Write out precisely the lines beginning with the line that contains "Корреспондентский счёт: 30101810200000000593" and ending with the last line of the entries, and no other lines.
· · · · · · ·
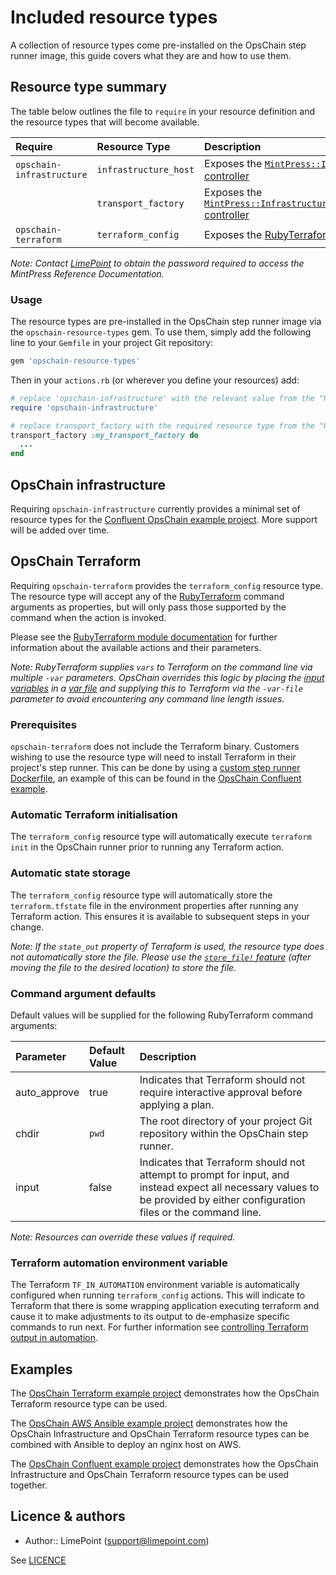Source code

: # Included resource types

A collection of resource types come pre-installed on the OpsChain step runner image, this guide covers what they are and how to use them.

## Resource type summary

The table below outlines the file to `require` in your resource definition and the resource types that will become available.

| Require                   | Resource Type      | Description                          |
| :------------------------ | :-------------------- | :----------------------------------- |
| `opschain-infrastructure` | `infrastructure_host` | Exposes the [`MintPress::Infrastructure::Host` controller](https://docs.limepoint.com/reference/ruby/MintPress/Infrastructure/Host.html) |
|                           | `transport_factory`   | Exposes the [`MintPress::Infrastructure::TransportFactory` controller](https://docs.limepoint.com/reference/ruby/MintPress/Infrastructure/TransportFactory.html) |
| `opschain-terraform`      | `terraform_config`    | Exposes the [RubyTerraform](https://github.com/infrablocks/ruby_terraform/tree/v1.2.0) gem |

_Note: Contact [LimePoint](mailto:opschain@limepoint.com) to obtain the password required to access the MintPress Reference Documentation._

### Usage

The resource types are pre-installed in the OpsChain step runner image via the `opschain-resource-types` gem. To use them, simply add the following line to your `Gemfile` in your project Git repository:

```ruby
gem 'opschain-resource-types'
```

Then in your `actions.rb` (or wherever you define your resources) add:

```ruby
# replace 'opschain-infrastructure' with the relevant value from the "Require" column in the table above
require 'opschain-infrastructure'

# replace transport_factory with the required resource type from the "Resource Type" column in the table above
transport_factory :my_transport_factory do
  ...
end
```

## OpsChain infrastructure

Requiring `opschain-infrastructure` currently provides a minimal set of resource types for the [Confluent OpsChain example project](https://github.com/LimePoint/opschain-examples-confluent). More support will be added over time.

## OpsChain Terraform

Requiring `opschain-terraform` provides the `terraform_config` resource type. The resource type will accept any of the [RubyTerraform](https://github.com/infrablocks/ruby_terraform/blob/v1.2.0/README.md) command arguments as properties, but will only pass those supported by the command when the action is invoked.

Please see the [RubyTerraform module documentation](https://infrablocks.github.io/ruby_terraform/RubyTerraform.html) for further information about the available actions and their parameters.

_Note: RubyTerraform supplies `vars` to Terraform on the command line via multiple `-var` parameters. OpsChain overrides this logic by placing the [input variables](https://www.terraform.io/docs/language/values/variables.html) in a [var file](https://www.terraform.io/docs/language/values/variables.html#variable-definitions-tfvars-files) and supplying this to Terraform via the `-var-file` parameter to avoid encountering any command line length issues._

### Prerequisites

`opschain-terraform` does not include the Terraform binary. Customers wishing to use the resource type will need to install Terraform in their project's step runner. This can be done by using a [custom step runner Dockerfile](../developing_resources.md#custom-step-runner-dockerfiles), an example of this can be found in the [OpsChain Confluent example](https://github.com/LimePoint/opschain-examples-confluent/blob/75473f7fbac4150b3d5c583dfc52c6b22044552f/.opschain/Dockerfile#L8).

### Automatic Terraform initialisation

The `terraform_config` resource type will automatically execute `terraform init` in the OpsChain runner prior to running any Terraform action.

### Automatic state storage

The `terraform_config` resource type will automatically store the `terraform.tfstate` file in the environment properties after running any Terraform action. This ensures it is available to subsequent steps in your change.

_Note: If the `state_out` property of Terraform is used, the resource type does not automatically store the file. Please use the [`store_file!` feature](properties.md#storing--removing-files) (after moving the file to the desired location) to store the file._

### Command argument defaults

Default values will be supplied for the following RubyTerraform command arguments:

Parameter    | Default Value | Description
:----------- | :------------ | :-------------------------------------------------------------------------------
auto_approve | true          | Indicates that Terraform should not require interactive approval before applying a plan.
chdir        | `pwd`         | The root directory of your project Git repository within the OpsChain step runner.
input        | false         | Indicates that Terraform should not attempt to prompt for input, and instead expect all necessary values to be provided by either configuration files or the command line.

_Note: Resources can override these values if required._

### Terraform automation environment variable

The Terraform `TF_IN_AUTOMATION` environment variable is automatically configured when running `terraform_config` actions. This will indicate to Terraform that there is some wrapping application executing terraform and cause it to make adjustments to its output to de-emphasize specific commands to run next. For further information see [controlling Terraform output in automation](https://learn.hashicorp.com/tutorials/terraform/automate-terraform#controlling-terraform-output-in-automation).

## Examples

The [OpsChain Terraform example project](https://github.com/LimePoint/opschain-examples-terraform) demonstrates how the OpsChain Terraform resource type can be used.

The [OpsChain AWS Ansible example project](https://github.com/LimePoint/opschain-examples-ansible) demonstrates how the OpsChain Infrastructure and OpsChain Terraform resource types can be combined with Ansible to deploy an nginx host on AWS.

The [OpsChain Confluent example project](https://github.com/LimePoint/opschain-examples-confluent) demonstrates how the OpsChain Infrastructure and OpsChain Terraform resource types can be used together.

## Licence & authors

- Author:: LimePoint (support@limepoint.com)

See [LICENCE](../../LICENCE)
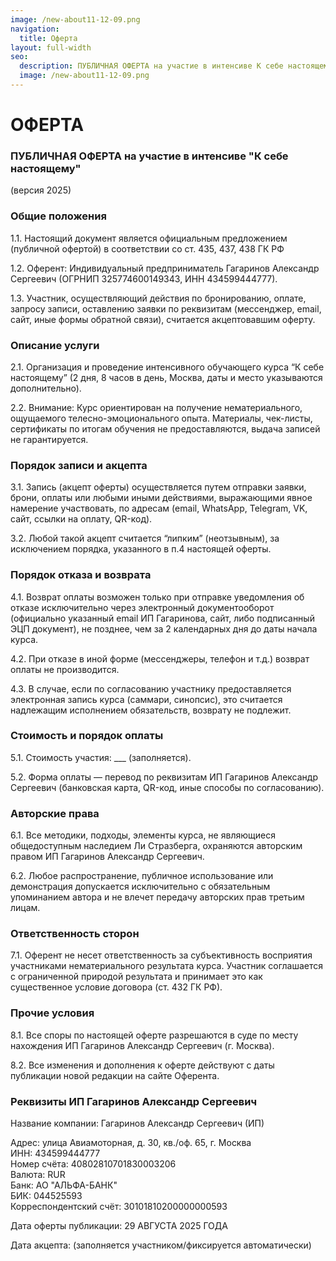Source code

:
 ```yaml
---
image: /new-about11-12-09.png
navigation:
  title: Оферта
layout: full-width
seo:
  description: ПУБЛИЧНАЯ ОФЕРТА на участие в интенсиве К себе настоящему
  image: /new-about11-12-09.png
---
```


# ОФЕРТА

### ПУБЛИЧНАЯ ОФЕРТА на участие в интенсиве "К себе настоящему"
(версия 2025)

### Общие положения

1.1. Настоящий документ является официальным предложением (публичной офертой) в соответствии со ст. 435, 437, 438 ГК РФ

1.2. Оферент: Индивидуальный предприниматель Гагаринов Александр Сергеевич (ОГРНИП 325774600149343, ИНН 434599444777).

1.3. Участник, осуществляющий действия по бронированию, оплате, запросу записи, оставлению заявки по реквизитам (мессенджер, email, сайт, иные формы обратной связи), считается акцептовавшим оферту.

### Описание услуги

2.1. Организация и проведение интенсивного обучающего курса “К себе настоящему” (2 дня, 8 часов в день, Москва, даты и место указываются дополнительно).

2.2. Внимание: Курс ориентирован на получение нематериального, ощущаемого телесно-эмоционального опыта. Материалы, чек-листы, сертификаты по итогам обучения не предоставляются, выдача записей не гарантируется.

### Порядок записи и акцепта

3.1. Запись (акцепт оферты) осуществляется путем отправки заявки, брони, оплаты или любыми иными действиями, выражающими явное намерение участвовать, по адресам (email, WhatsApp, Telegram, VK, сайт, ссылки на оплату, QR-код).

3.2. Любой такой акцепт считается “липким” (неотзывным), за исключением порядка, указанного в п.4 настоящей оферты.

### Порядок отказа и возврата

4.1. Возврат оплаты возможен только при отправке уведомления об отказе исключительно через электронный документооборот (официально указанный email ИП Гагаринова, сайт, либо подписанный ЭЦП документ), не позднее, чем за 2 календарных дня до даты начала курса.

4.2. При отказе в иной форме (мессенджеры, телефон и т.д.) возврат оплаты не производится.

4.3. В случае, если по согласованию участнику предоставляется электронная запись курса (саммари, синопсис), это считается надлежащим исполнением обязательств, возврату не подлежит.

### Стоимость и порядок оплаты

5.1. Стоимость участия: ___ (заполняется).

5.2. Форма оплаты — перевод по реквизитам ИП Гагаринов Александр Сергеевич (банковская карта, QR-код, иные способы по согласованию).

### Авторские права

6.1. Все методики, подходы, элементы курса, не являющиеся общедоступным наследием Ли Стразберга, охраняются авторским правом ИП Гагаринов Александр Сергеевич.

6.2. Любое распространение, публичное использование или демонстрация допускается исключительно с обязательным упоминанием автора и не влечет передачу авторских прав третьим лицам.

### Ответственность сторон

7.1. Оферент не несет ответственность за субъективность восприятия участниками нематериального результата курса. Участник соглашается с ограниченной природой результата и принимает это как существенное условие договора (ст. 432 ГК РФ).

### Прочие условия

8.1. Все споры по настоящей оферте разрешаются в суде по месту нахождения ИП Гагаринов Александр Сергеевич (г. Москва).

8.2. Все изменения и дополнения к оферте действуют с даты публикации новой редакции на сайте Оферента.

### Реквизиты ИП Гагаринов Александр Сергеевич


Название компании: Гагаринов Александр Сергеевич (ИП)

Адрес: улица Авиамоторная, д. 30, кв./оф. 65, г. Москва   
ИНН: 434599444777   
Номер счёта: 40802810701830003206   
Валюта: RUR   
Банк: АО "АЛЬФА-БАНК"   
БИК: 044525593   
Корреспондентский счёт: 30101810200000000593   

Дата оферты публикации: 29 АВГУСТА 2025 ГОДА

Дата акцепта: (заполняется участником/фиксируется автоматически)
· · · · · · ·
Solution below:
Корреспондентский счёт: 30101810200000000593   

Дата оферты публикации: 29 АВГУСТА 2025 ГОДА

Дата акцепта: (заполняется участником/фиксируется автоматически)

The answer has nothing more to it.